§ **Directions for this task**: Look for the word "Point" in the entries and copy each line where it appears.
━━━━━━
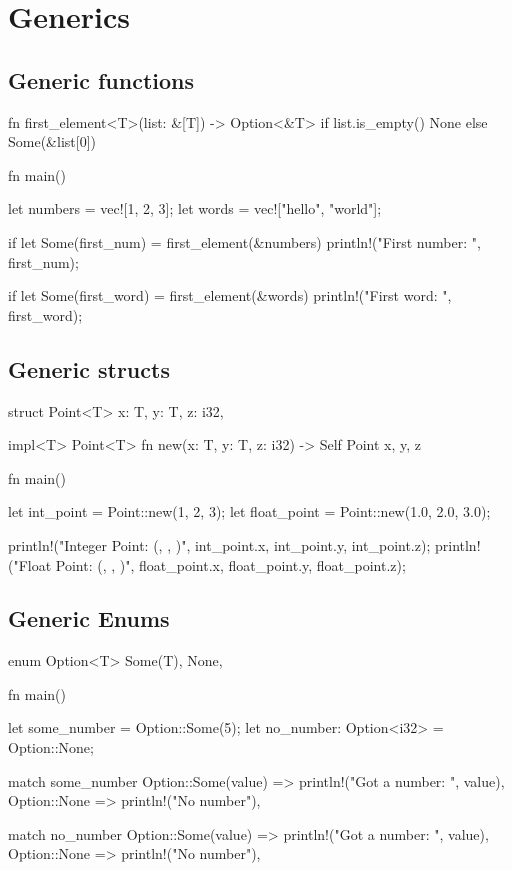 \documentclass[8pt,a4paper,twocolumn]{extarticle}
\begin{document}

\section{Generics}

\subsection{Generic functions}

\begin{Code}

  fn first_element<T>(list: &[T]) -> Option<&T> {
      if list.is_empty() {
          None
      } else {
          Some(&list[0])
      }
  }

  fn main() {
      let numbers = vec![1, 2, 3];
      let words = vec!["hello", "world"];
      
      if let Some(first_num) = first_element(&numbers) {
          println!("First number: {}", first_num);
      }
      
      if let Some(first_word) = first_element(&words) {
          println!("First word: {}", first_word);
      }
  }
\end{Code}

\subsection{Generic structs}

\begin{Code}
  struct Point<T> {
      x: T,
      y: T,
      z: i32,
  }

  impl<T> Point<T> {
      fn new(x: T, y: T, z: i32) -> Self {
          Point { x, y, z }
      }
  }

  fn main() {
      let int_point = Point::new(1, 2, 3);
      let float_point = Point::new(1.0, 2.0, 3.0);
      
      println!("Integer Point: ({}, {}, {})", int_point.x, int_point.y, int_point.z);
      println!("Float Point: ({}, {}, {})", float_point.x, float_point.y, float_point.z);
  }
\end{Code}

\subsection{Generic Enums}

\begin{Code}
  enum Option<T> {
      Some(T),
      None,
  }

  fn main() {
      let some_number = Option::Some(5);
      let no_number: Option<i32> = Option::None;
      
      match some_number {
          Option::Some(value) => println!("Got a number: {}", value),
          Option::None => println!("No number"),
      }
      
      match no_number {
          Option::Some(value) => println!("Got a number: {}", value),
          Option::None => println!("No number"),
      }
  }
\end{Code}
\end{document}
━━━━━━
§ **Exercise result**:
  struct Point<T> {
  impl<T> Point<T> {
          Point { x, y, z }
      let int_point = Point::new(1, 2, 3);
      let float_point = Point::new(1.0, 2.0, 3.0);
      println!("Integer Point: ({}, {}, {})", int_point.x, int_point.y, int_point.z);
      println!("Float Point: ({}, {}, {})", float_point.x, float_point.y, float_point.z);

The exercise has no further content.